### YOUR OBJECTIVE
Look below for the line that has "investigação por parte". Set down the lines from there through the line that has "na imprensa à", exactly as written.

>>>>

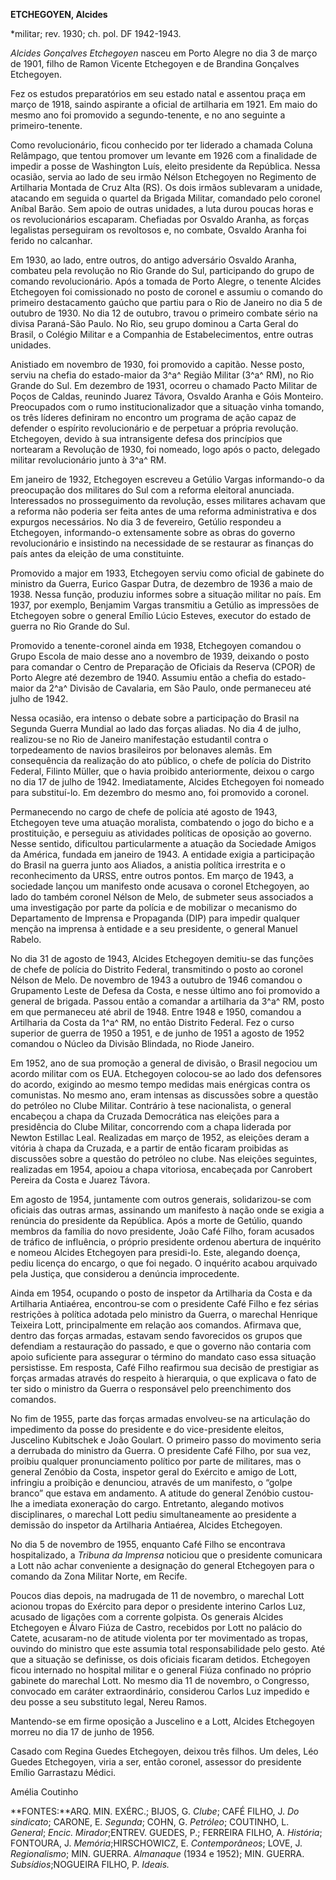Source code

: **ETCHEGOYEN, Alcides**

\*militar; rev. 1930; ch. pol. DF 1942-1943.

*Alcides Gonçalves Etchegoyen* nasceu em Porto Alegre no dia 3 de março
de 1901, filho de Ramon Vicente Etchegoyen e de Brandina Gonçalves
Etchegoyen.

Fez os estudos preparatórios em seu estado natal e assentou praça em
março de 1918, saindo aspirante a oficial de artilharia em 1921. Em maio
do mesmo ano foi promovido a segundo-tenente, e no ano seguinte a
primeiro-tenente.

Como revolucionário, ficou conhecido por ter liderado a chamada Coluna
Relâmpago, que tentou promover um levante em 1926 com a finalidade de
impedir a posse de Washington Luís, eleito presidente da República.
Nessa ocasião, servia ao lado de seu irmão Nélson Etchegoyen no
Regimento de Artilharia Montada de Cruz Alta (RS). Os dois irmãos
sublevaram a unidade, atacando em seguida o quartel da Brigada Militar,
comandado pelo coronel Aníbal Barão. Sem apoio de outras unidades, a
luta durou poucas horas e os revolucionários escaparam. Chefiadas por
Osvaldo Aranha, as forças legalistas perseguiram os revoltosos e, no
combate, Osvaldo Aranha foi ferido no calcanhar.

Em 1930, ao lado, entre outros, do antigo adversário Osvaldo Aranha,
combateu pela revolução no Rio Grande do Sul, participando do grupo de
comando revolucionário. Após a tomada de Porto Alegre, o tenente Alcides
Etchegoyen foi comissionado no posto de coronel e assumiu o comando do
primeiro destacamento gaúcho que partiu para o Rio de Janeiro no dia 5
de outubro de 1930. No dia 12 de outubro, travou o primeiro combate
sério na divisa Paraná-São Paulo. No Rio, seu grupo dominou a Carta
Geral do Brasil, o Colégio Militar e a Companhia de Estabelecimentos,
entre outras unidades.

Anistiado em novembro de 1930, foi promovido a capitão. Nesse posto,
serviu na chefia do estado-maior da 3^a^ Região Militar (3^a^ RM), no
Rio Grande do Sul. Em dezembro de 1931, ocorreu o chamado Pacto Militar
de Poços de Caldas, reunindo Juarez Távora, Osvaldo Aranha e Góis
Monteiro. Preocupados com o rumo institucionalizador que a situação
vinha tomando, os três líderes definiram no encontro um programa de ação
capaz de defender o espírito revolucionário e de perpetuar a própria
revolução. Etchegoyen, devido à sua intransigente defesa dos princípios
que nortearam a Revolução de 1930, foi nomeado, logo após o pacto,
delegado militar revolucionário junto à 3^a^ RM.

Em janeiro de 1932, Etchegoyen escreveu a Getúlio Vargas informando-o da
preocupação dos militares do Sul com a reforma eleitoral anunciada.
Interessados no prosseguimento da revolução, esses militares achavam que
a reforma não poderia ser feita antes de uma reforma administrativa e
dos expurgos necessários. No dia 3 de fevereiro, Getúlio respondeu a
Etchegoyen, informando-o extensamente sobre as obras do governo
revolucionário e insistindo na necessidade de se restaurar as finanças
do país antes da eleição de uma constituinte.

Promovido a major em 1933, Etchegoyen serviu como oficial de gabinete do
ministro da Guerra, Eurico Gaspar Dutra, de dezembro de 1936 a maio de
1938. Nessa função, produziu informes sobre a situação militar no país.
Em 1937, por exemplo, Benjamim Vargas transmitiu a Getúlio as impressões
de Etchegoyen sobre o general Emílio Lúcio Esteves, executor do estado
de guerra no Rio Grande do Sul.

Promovido a tenente-coronel ainda em 1938, Etchegoyen comandou o Grupo
Escola de maio desse ano a novembro de 1939, deixando o posto para
comandar o Centro de Preparação de Oficiais da Reserva (CPOR) de Porto
Alegre até dezembro de 1940. Assumiu então a chefia do estado-maior da
2^a^ Divisão de Cavalaria, em São Paulo, onde permaneceu até julho de
1942.

Nessa ocasião, era intenso o debate sobre a participação do Brasil na
Segunda Guerra Mundial ao lado das forças aliadas. No dia 4 de julho,
realizou-se no Rio de Janeiro manifestação estudantil contra o
torpedeamento de navios brasileiros por belonaves alemãs. Em
consequência da realização do ato público, o chefe de polícia do
Distrito Federal, Filinto Müller, que o havia proibido anteriormente,
deixou o cargo no dia 17 de julho de 1942. Imediatamente, Alcides
Etchegoyen foi nomeado para substituí-lo. Em dezembro do mesmo ano, foi
promovido a coronel.

Permanecendo no cargo de chefe de polícia até agosto de 1943, Etchegoyen
teve uma atuação moralista, combatendo o jogo do bicho e a prostituição,
e perseguiu as atividades políticas de oposição ao governo. Nesse
sentido, dificultou particularmente a atuação da Sociedade Amigos da
América, fundada em janeiro de 1943. A entidade exigia a participação do
Brasil na guerra junto aos Aliados, a anistia política irrestrita e o
reconhecimento da URSS, entre outros pontos. Em março de 1943, a
sociedade lançou um manifesto onde acusava o coronel Etchegoyen, ao lado
do também coronel Nélson de Melo, de submeter seus associados a uma
investigação por parte da polícia e de mobilizar o mecanismo do
Departamento de Imprensa e Propaganda (DIP) para impedir qualquer menção
na imprensa à entidade e a seu presidente, o general Manuel Rabelo.

No dia 31 de agosto de 1943, Alcides Etchegoyen demitiu-se das funções
de chefe de polícia do Distrito Federal, transmitindo o posto ao coronel
Nélson de Melo. De novembro de 1943 a outubro de 1946 comandou o
Grupamento Leste de Defesa da Costa, e nesse último ano foi promovido a
general de brigada. Passou então a comandar a artilharia da 3^a^ RM,
posto em que permaneceu até abril de 1948. Entre 1948 e 1950, comandou a
Artilharia da Costa da 1^a^ RM, no então Distrito Federal. Fez o curso
superior de guerra de 1950 a 1951, e de junho de 1951 a agosto de 1952
comandou o Núcleo da Divisão Blindada, no Riode Janeiro.

Em 1952, ano de sua promoção a general de divisão, o Brasil negociou um
acordo militar com os EUA. Etchegoyen colocou-se ao lado dos defensores
do acordo, exigindo ao mesmo tempo medidas mais enérgicas contra os
comunistas. No mesmo ano, eram intensas as discussões sobre a questão do
petróleo no Clube Militar. Contrário à tese nacionalista, o general
encabeçou a chapa da Cruzada Democrática nas eleições para a presidência
do Clube Militar, concorrendo com a chapa liderada por Newton Estillac
Leal. Realizadas em março de 1952, as eleições deram a vitória à chapa
da Cruzada, e a partir de então ficaram proibidas as discussões sobre a
questão do petróleo no clube. Nas eleições seguintes, realizadas em
1954, apoiou a chapa vitoriosa, encabeçada por Canrobert Pereira da
Costa e Juarez Távora.

Em agosto de 1954, juntamente com outros generais, solidarizou-se com
oficiais das outras armas, assinando um manifesto à nação onde se exigia
a renúncia do presidente da República. Após a morte de Getúlio, quando
membros da família do novo presidente, João Café Filho, foram acusados
de tráfico de influência, o próprio presidente ordenou abertura de
inquérito e nomeou Alcides Etchegoyen para presidi-lo. Este, alegando
doença, pediu licença do encargo, o que foi negado. O inquérito acabou
arquivado pela Justiça, que considerou a denúncia improcedente.

Ainda em 1954, ocupando o posto de inspetor da Artilharia da Costa e da
Artilharia Antiaérea, encontrou-se com o presidente Café Filho e fez
sérias restrições à política adotada pelo ministro da Guerra, o marechal
Henrique Teixeira Lott, principalmente em relação aos comandos. Afirmava
que, dentro das forças armadas, estavam sendo favorecidos os grupos que
defendiam a restauração do passado, e que o governo não contaria com
apoio suficiente para assegurar o término do mandato caso essa situação
persistisse. Em resposta, Café Filho reafirmou sua decisão de prestigiar
as forças armadas através do respeito à hierarquia, o que explicava o
fato de ter sido o ministro da Guerra o responsável pelo preenchimento
dos comandos.

No fim de 1955, parte das forças armadas envolveu-se na articulação do
impedimento da posse do presidente e do vice-presidente eleitos,
Juscelino Kubitschek e João Goulart. O primeiro passo do movimento seria
a derrubada do ministro da Guerra. O presidente Café Filho, por sua vez,
proibiu qualquer pronunciamento político por parte de militares, mas o
general Zenóbio da Costa, inspetor geral do Exército e amigo de Lott,
infringiu a proibição e denunciou, através de um manifesto, o “golpe
branco” que estava em andamento. A atitude do general Zenóbio custou-lhe
a imediata exoneração do cargo. Entretanto, alegando motivos
disciplinares, o marechal Lott pediu simultaneamente ao presidente a
demissão do inspetor da Artilharia Antiaérea, Alcides Etchegoyen.

No dia 5 de novembro de 1955, enquanto Café Filho se encontrava
hospitalizado, a *Tribuna da* *Imprensa* noticiou que o presidente
comunicara a Lott não achar conveniente a designação do general
Etchegoyen para o comando da Zona Militar Norte, em Recife.

Poucos dias depois, na madrugada de 11 de novembro, o marechal Lott
acionou tropas do Exército para depor o presidente interino Carlos Luz,
acusado de ligações com a corrente golpista. Os generais Alcides
Etchegoyen e Álvaro Fiúza de Castro, recebidos por Lott no palácio do
Catete, acusaram-no de atitude violenta por ter movimentado as tropas,
ouvindo do ministro que este assumia total responsabilidade pelo gesto.
Até que a situação se definisse, os dois oficiais ficaram detidos.
Etchegoyen ficou internado no hospital militar e o general Fiúza
confinado no próprio gabinete do marechal Lott. No mesmo dia 11 de
novembro, o Congresso, convocado em caráter extraordinário, considerou
Carlos Luz impedido e deu posse a seu substituto legal, Nereu Ramos.

Mantendo-se em firme oposição a Juscelino e a Lott, Alcides Etchegoyen
morreu no dia 17 de junho de 1956.

Casado com Regina Guedes Etchegoyen, deixou três filhos. Um deles, Léo
Guedes Etchegoyen, viria a ser, então coronel, assessor do presidente
Emílio Garrastazu Médici.

Amélia Coutinho

**FONTES:**ARQ. MIN. EXÉRC.; BIJOS, G. *Clube*; CAFÉ FILHO, J. *Do
sindicato*; CARONE, E. *Segunda*; COHN, G. *Petróleo*; COUTINHO, L.
*General*; *Encic. Mirador*;ENTREV. GUEDES, P.; FERREIRA FILHO, A.
*História*; FONTOURA, J. *Memória*;HIRSCHOWICZ, E. *Contemporâneos*;
LOVE, J. *Regionalismo*; MIN. GUERRA. *Almanaque* (1934 e 1952); MIN.
GUERRA. *Subsídios*;NOGUEIRA FILHO, P. *Ideais.*
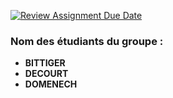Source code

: [![Review Assignment Due Date](https://classroom.github.com/assets/deadline-readme-button-22041afd0340ce965d47ae6ef1cefeee28c7c493a6346c4f15d667ab976d596c.svg)](https://classroom.github.com/a/Fhe-WfFN)
### Nom des étudiants du groupe :
- **BITTIGER**
- **DECOURT**
- **DOMENECH**
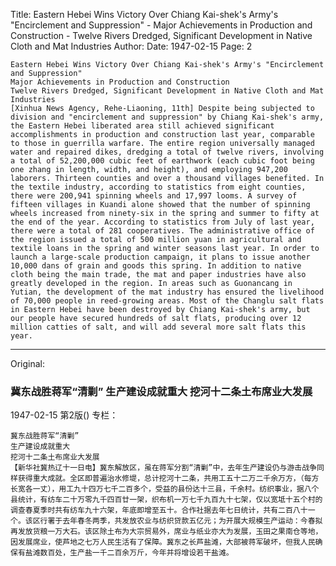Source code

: Title: Eastern Hebei Wins Victory Over Chiang Kai-shek's Army's "Encirclement and Suppression" - Major Achievements in Production and Construction - Twelve Rivers Dredged, Significant Development in Native Cloth and Mat Industries
Author:
Date: 1947-02-15
Page: 2

    Eastern Hebei Wins Victory Over Chiang Kai-shek's Army's "Encirclement and Suppression"
    Major Achievements in Production and Construction
    Twelve Rivers Dredged, Significant Development in Native Cloth and Mat Industries
    [Xinhua News Agency, Rehe-Liaoning, 11th] Despite being subjected to division and "encirclement and suppression" by Chiang Kai-shek's army, the Eastern Hebei liberated area still achieved significant accomplishments in production and construction last year, comparable to those in guerrilla warfare. The entire region universally managed water and repaired dikes, dredging a total of twelve rivers, involving a total of 52,200,000 cubic feet of earthwork (each cubic foot being one zhang in length, width, and height), and employing 947,200 laborers. Thirteen counties and over a thousand villages benefited. In the textile industry, according to statistics from eight counties, there were 200,941 spinning wheels and 17,997 looms. A survey of fifteen villages in Kuandi alone showed that the number of spinning wheels increased from ninety-six in the spring and summer to fifty at the end of the year. According to statistics from July of last year, there were a total of 281 cooperatives. The administrative office of the region issued a total of 500 million yuan in agricultural and textile loans in the spring and winter seasons last year. In order to launch a large-scale production campaign, it plans to issue another 10,000 dans of grain and goods this spring. In addition to native cloth being the main trade, the mat and paper industries have also greatly developed in the region. In areas such as Guonancang in Yutian, the development of the mat industry has ensured the livelihood of 70,000 people in reed-growing areas. Most of the Changlu salt flats in Eastern Hebei have been destroyed by Chiang Kai-shek's army, but our people have secured hundreds of salt flats, producing over 12 million catties of salt, and will add several more salt flats this year.



<hr /> 

Original: 


### 冀东战胜蒋军“清剿”  生产建设成就重大  挖河十二条土布席业大发展

1947-02-15
第2版()
专栏：

    冀东战胜蒋军“清剿”
    生产建设成就重大
    挖河十二条土布席业大发展
    【新华社冀热辽十一日电】冀东解放区，虽在蒋军分割“清剿”中，去年生产建设仍与游击战争同样获得重大成就。全区即普遍治水修堤，总计挖河十二条，共用工五十二万二千余万方，（每方长宽各一丈），用工九十四万七千二百多个，受益的县份达十三县，千余村。纺织事业，据八个县统计，有纺车二十万零九千四百廿一架，织布机一万七千九百九十七架，仅以宽坻十五个村的调查春夏季时共有纺车九十六架，年底即增至五十。合作社据去年七日统计，共有二百八十一个。该区行署于去年春冬两季，共发放农业与纺织贷款五亿元；为开展大规模生产运动：今春拟再发放货粮一万大石。该区除土布为大宗贸易外，席业与纸业亦大为发展，玉田之果南仓等地，因发展席业，使芦地之七万人民生活有了保障。冀东之长芦盐滩，大部被蒋军破坏，但我人民确保有盐滩数百处，生产盐一千二百余万斤，今年并将增设若干盐滩。
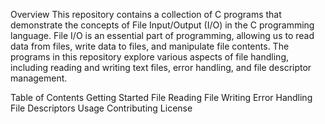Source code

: Overview
This repository contains a collection of C programs that demonstrate the concepts of File Input/Output (I/O) in the C programming language. File I/O is an essential part of programming, allowing us to read data from files, write data to files, and manipulate file contents. The programs in this repository explore various aspects of file handling, including reading and writing text files, error handling, and file descriptor management.

Table of Contents
Getting Started
File Reading
File Writing
Error Handling
File Descriptors
Usage
Contributing
License
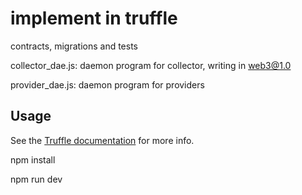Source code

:# implement in truffle

contracts, migrations and tests

collector_dae.js: daemon program for collector, writing in web3@1.0

provider_dae.js: daemon program for providers

## Usage

See the [Truffle documentation](http://truffleframework.com/docs/) for more info.

  npm install
  
  npm run dev
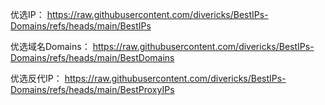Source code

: 优选IP：
https://raw.githubusercontent.com/divericks/BestIPs-Domains/refs/heads/main/BestIPs

优选域名Domains：
https://raw.githubusercontent.com/divericks/BestIPs-Domains/refs/heads/main/BestDomains

优选反代IP：
https://raw.githubusercontent.com/divericks/BestIPs-Domains/refs/heads/main/BestProxyIPs

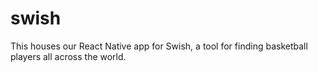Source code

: # swish

This houses our React Native app for Swish, a tool for finding basketball players all across the world.
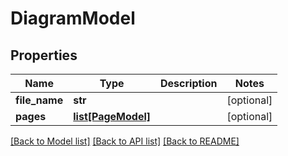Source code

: # DiagramModel

## Properties
Name | Type | Description | Notes
------------ | ------------- | ------------- | -------------
**file_name** | **str** |  | [optional] 
**pages** | [**list[PageModel]**](PageModel.md) |  | [optional] 

[[Back to Model list]](../README.md#documentation-for-models) [[Back to API list]](../README.md#documentation-for-api-endpoints) [[Back to README]](../README.md)


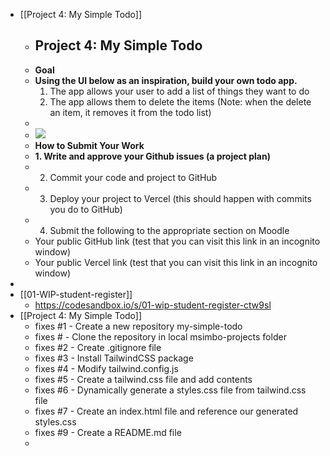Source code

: - [[Project 4: My Simple Todo]]
	- ## Project 4: My Simple Todo
	- **Goal**
	- **Using the UI below as an inspiration, build your own todo app.**
	  1. The app allows your user to add a list of things they want to do
	  2. The app allows them to delete the items (Note: when the delete an item, it removes it from the todo list)
	-
	- ![](https://i.imgur.com/aqmMEjA.png)
	- **How to Submit Your Work**
	- **1. Write and approve your Github issues (a project plan)**
	- 2. Commit your code and project to GitHub
	- 3. Deploy your project to Vercel (this should happen with commits you do to GitHub)
	- 4. Submit the following to the appropriate section on Moodle
	- Your public GitHub link (test that you can visit this link in an incognito window)
	- Your public Vercel link (test that you can visit this link in an incognito window)
-
- [[01-WIP-student-register]]
	- https://codesandbox.io/s/01-wip-student-register-ctw9sl
- [[Project 4: My Simple Todo]]
	- fixes #1 -  Create a new repository my-simple-todo
	- fixes # - Clone the repository in local msimbo-projects folder
	- fixes #2 - Create .gitignore file
	- fixes #3 - Install TailwindCSS package
	- fixes #4 - Modify tailwind.config.js
	- fixes #5 - Create a tailwind.css file and add contents
	- fixes #6 - Dynamically generate a styles.css file from tailwind.css file
	- fixes #7 - Create an index.html file and reference our generated styles.css
	- fixes #9 - Create a README.md file
	-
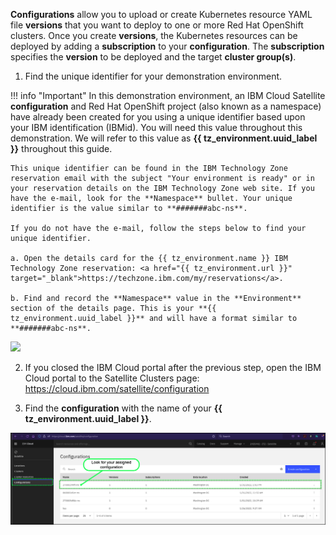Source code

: **Configurations** allow you to upload or create Kubernetes resource YAML file **versions** that you want to deploy to one or more Red Hat OpenShift clusters. Once you create **versions**, the Kubernetes resources can be deployed by adding a **subscription** to your **configuration**. The **subscription** specifies the **version** to be deployed and the target **cluster group(s)**.



1. Find the unique identifier for your demonstration environment.

!!! info "Important"
    In this demonstration environment, an IBM Cloud Satellite **configuration** and Red Hat OpenShift project (also known as a namespace) have already been created for you using a unique identifier based upon your IBM identification (IBMid). You will need this value throughout this demonstration. We will refer to this value as **{{ tz_environment.uuid_label }}** throughout this guide.

    This unique identifier can be found in the IBM Technology Zone reservation email with the subject "Your environment is ready" or in your reservation details on the IBM Technology Zone web site. If you have the e-mail, look for the **Namespace** bullet. Your unique identifier is the value similar to **#######abc-ns**.

    If you do not have the e-mail, follow the steps below to find your unique identifier.

    a. Open the details card for the {{ tz_environment.name }} IBM Technology Zone reservation: <a href="{{ tz_environment.url }}" target="_blank">https://techzone.ibm.com/my/reservations</a>.

    b. Find and record the **Namespace** value in the **Environment** section of the details page. This is your **{{ tz_environment.uuid_label }}** and will have a format similar to **#######abc-ns**.


![](_attachments/0122-TechZoneFindNamespace.gif)

2. If you closed the IBM Cloud portal after the previous step, open the IBM Cloud portal to the Satellite Clusters page: <a href="https://cloud.ibm.com/satellite/configuration" target="_blank">https://cloud.ibm.com/satellite/configuration</a>

3. Find the **configuration** with the name of your **{{ tz_environment.uuid_label }}**.

![](_attachments/0122-NewConfigurationCreated.png)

<<<<

### ANSWER SECTION
investigação por parte da polícia e de mobilizar o mecanismo do
Departamento de Imprensa e Propaganda (DIP) para impedir qualquer menção
na imprensa à entidade e a seu presidente, o general Manuel Rabelo.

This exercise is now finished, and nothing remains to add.